On reconstructed in-the-wild data, Do as I Do reaches a 71% success rate, significantly improving over the baseline of 25%. The main differentiator is warmup, which discovers initial states that are much more stable and natural than the noisy initial frame, thereby leading to successful tracking in subsequent timesteps. Perturbation noticeably improves the qualitative results (e.g., natural grasps) despite marginally affecting quantitative metrics, and the transition reward encourages successful picks and places for trajectories that otherwise would have missed the object during crucial transition timesteps.

Validating the method on OakInk2 also shows consistent improvement with each component, moving from a baseline of 72% up to 81%. This demonstrates that the retargeting approach, despite being designed for imperfect reconstructed references, produces effective gains even with clean MoCap trajectories and scales well to the 1,000+ bimanual tasks in this benchmark.

Conclusion

Do as I Do provides a framework for reconstructing and retargeting everyday human videos onto dexterous robot hands. The method is effective across egocentric, exocentric, and online video sources, showing a path towards scaling robot data by simply observing humans.

Limitations. The approach assumes rigid objects and semi-accurate metric depth predictions from monocular RGB, and may fail when either assumption does not hold. Monocular observations also suffer from ambiguity in the true hand-object distance, making it difficult to distinguish physical contact from mere visual occlusion.
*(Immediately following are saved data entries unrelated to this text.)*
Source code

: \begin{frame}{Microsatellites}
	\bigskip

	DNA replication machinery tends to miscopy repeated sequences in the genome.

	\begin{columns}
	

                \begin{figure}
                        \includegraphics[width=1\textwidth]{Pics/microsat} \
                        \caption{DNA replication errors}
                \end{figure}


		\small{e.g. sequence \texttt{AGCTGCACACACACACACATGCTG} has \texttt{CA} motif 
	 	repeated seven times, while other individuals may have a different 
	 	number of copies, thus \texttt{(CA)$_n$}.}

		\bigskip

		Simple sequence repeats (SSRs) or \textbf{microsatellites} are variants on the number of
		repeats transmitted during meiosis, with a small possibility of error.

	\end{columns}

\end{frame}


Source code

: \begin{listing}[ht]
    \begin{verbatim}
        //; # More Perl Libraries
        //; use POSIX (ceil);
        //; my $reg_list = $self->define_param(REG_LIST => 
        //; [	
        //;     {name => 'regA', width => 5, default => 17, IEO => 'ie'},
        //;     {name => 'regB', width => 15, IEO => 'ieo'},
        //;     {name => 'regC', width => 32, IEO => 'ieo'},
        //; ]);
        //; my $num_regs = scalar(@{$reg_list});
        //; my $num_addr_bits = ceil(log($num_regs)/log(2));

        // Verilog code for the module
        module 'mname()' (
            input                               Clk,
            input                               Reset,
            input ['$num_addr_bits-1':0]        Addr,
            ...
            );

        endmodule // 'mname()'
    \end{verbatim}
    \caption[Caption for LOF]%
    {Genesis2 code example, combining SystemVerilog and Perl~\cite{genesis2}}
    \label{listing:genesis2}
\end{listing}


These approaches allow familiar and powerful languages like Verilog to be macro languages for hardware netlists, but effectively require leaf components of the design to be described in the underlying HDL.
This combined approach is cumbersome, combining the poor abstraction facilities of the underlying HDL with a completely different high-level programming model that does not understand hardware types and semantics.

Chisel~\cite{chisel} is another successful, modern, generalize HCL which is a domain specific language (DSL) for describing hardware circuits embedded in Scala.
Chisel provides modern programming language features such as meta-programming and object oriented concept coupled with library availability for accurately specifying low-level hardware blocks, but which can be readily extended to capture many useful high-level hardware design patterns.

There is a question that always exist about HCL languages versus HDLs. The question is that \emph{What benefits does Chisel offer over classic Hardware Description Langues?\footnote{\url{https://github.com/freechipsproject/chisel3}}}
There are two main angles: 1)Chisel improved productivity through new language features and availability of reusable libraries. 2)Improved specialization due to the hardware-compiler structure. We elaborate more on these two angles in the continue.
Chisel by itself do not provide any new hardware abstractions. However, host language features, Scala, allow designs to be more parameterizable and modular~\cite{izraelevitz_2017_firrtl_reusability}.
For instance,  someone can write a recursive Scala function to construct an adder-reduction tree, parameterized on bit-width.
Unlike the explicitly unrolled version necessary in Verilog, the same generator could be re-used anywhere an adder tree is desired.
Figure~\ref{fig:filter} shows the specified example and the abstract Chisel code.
The method reconstructs only the hand and an object, rather than the full scene, and cannot reason about environmental constraints such as obstacles or articulations. Finally, current physics simulators model real world dynamics only approximately, which places an upper bound on achievable real-world performance.
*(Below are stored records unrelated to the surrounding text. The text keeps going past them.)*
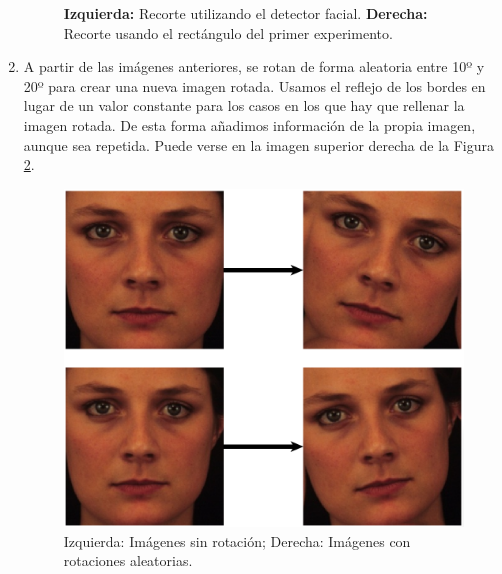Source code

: \documentclass[a4paper,11pt]{book}
\begin{document}
\begin{enumerate}
\begin{figure}[h]
			\caption[Experimento 2 Rectangulo vs Detector]{\textbf{Izquierda:} Recorte utilizando el detector facial. \textbf{Derecha:} Recorte usando el rectángulo del primer experimento.}
			\label{fig:segundoIntentoDA2}
		\end{figure}
	\item A partir de las imágenes anteriores, se rotan de forma aleatoria entre 10º y 20º para crear una nueva imagen rotada. Usamos el reflejo de los bordes en lugar de un valor constante para los casos en los que hay que rellenar la imagen rotada. De esta forma añadimos información de la propia imagen, aunque sea repetida. Puede verse en la imagen superior derecha de la Figura \ref{fig:segundoIntentoDA3}.
		\begin{figure}[h]
			\centering
			\includegraphics[width=0.7\linewidth]{imagenes/segundoIntentoDA3}
			\caption[Experimento 2 Rotaciones]{ Izquierda: Imágenes sin rotación; Derecha: Imágenes con rotaciones aleatorias.}
			\label{fig:segundoIntentoDA3}
		\end{figure}
	

\end{enumerate}
\end{document}
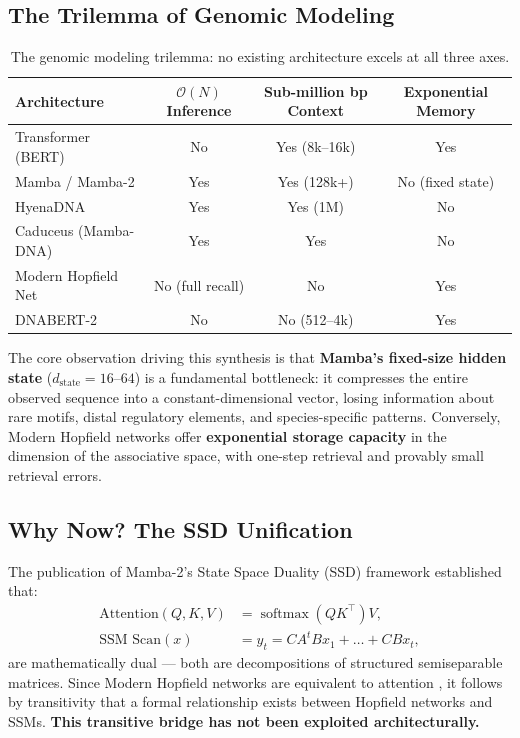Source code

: \documentclass[11pt,a4paper]{article}
\numberwithin{equation}{section}
\newcommand{\softmax}{\operatorname{softmax}}
\begin{document}
\subsection{The Trilemma of Genomic Modeling}

\begin{table}[H]
\centering
\caption{The genomic modeling trilemma: no existing architecture excels at all three axes.}
\label{tab:trilemma}
\small
\begin{tabular}{lccc}
\toprule
\textbf{Architecture} & $\mathcal{O}(N)$ \newline Inference & Sub-million bp \newline Context & Exponential \newline Memory \\
\midrule
Transformer (BERT) & No & Yes (8k--16k) & Yes \\
Mamba / Mamba-2 & Yes & Yes (128k+) & No (fixed state) \\
HyenaDNA & Yes & Yes (1M) & No \\
Caduceus (Mamba-DNA) & Yes & Yes & No \\
Modern Hopfield Net & No (full recall) & No & Yes \\
DNABERT-2 & No & No (512--4k) & Yes \\
\bottomrule
\end{tabular}
\end{table}

The core observation driving this synthesis is that \textbf{Mamba's fixed-size hidden state}
($d_{\text{state}} = 16$--$64$) is a fundamental bottleneck: it compresses the entire
observed sequence into a constant-dimensional vector, losing information about rare motifs,
distal regulatory elements, and species-specific patterns. Conversely, Modern Hopfield
networks \cite{ramsauer2021hopfield} offer \textbf{exponential storage capacity} in the
dimension of the associative space, with one-step retrieval and provably small retrieval
errors.

\subsection{Why Now? The SSD Unification}

The publication of Mamba-2's State Space Duality (SSD) framework \cite{dao2024transformers}
established that:
\begin{align}
    \text{Attention}(Q,K,V) &= \softmax(QK^\top)V, \\
    \text{SSM Scan}(x)       &= y_t = C A^t B x_1 + \dots + C B x_t,
\end{align}
are mathematically dual --- both are decompositions of structured semiseparable matrices.
Since Modern Hopfield networks are equivalent to attention \cite{ramsauer2021hopfield}, it
follows by transitivity that a formal relationship exists between Hopfield networks and SSMs.
\textbf{This transitive bridge has not been exploited architecturally.}
\end{document}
Frequently Asked Questions

What video types does Do as I Do support? The method handles egocentric, exocentric, and in-the-wild internet videos, as well as outputs from generative video models.

How does the retargeting handle differences between human and robot hands? It uses dynamics-aware retargeting with MPPI-style sampling optimization and novel components like warmup, perturbation, and transition rewards to handle noisy reconstructed references.

What hardware was used for real-world validation? All experiments used the 22-DoF Sharpa Wave hand with UR3e arms in a bimanual setup commanded at 50 Hz.

What are the main limitations of the current approach? The method assumes rigid objects, requires semi-accurate metric depth from monocular RGB, and cannot reconstruct full scenes or reason about environmental constraints.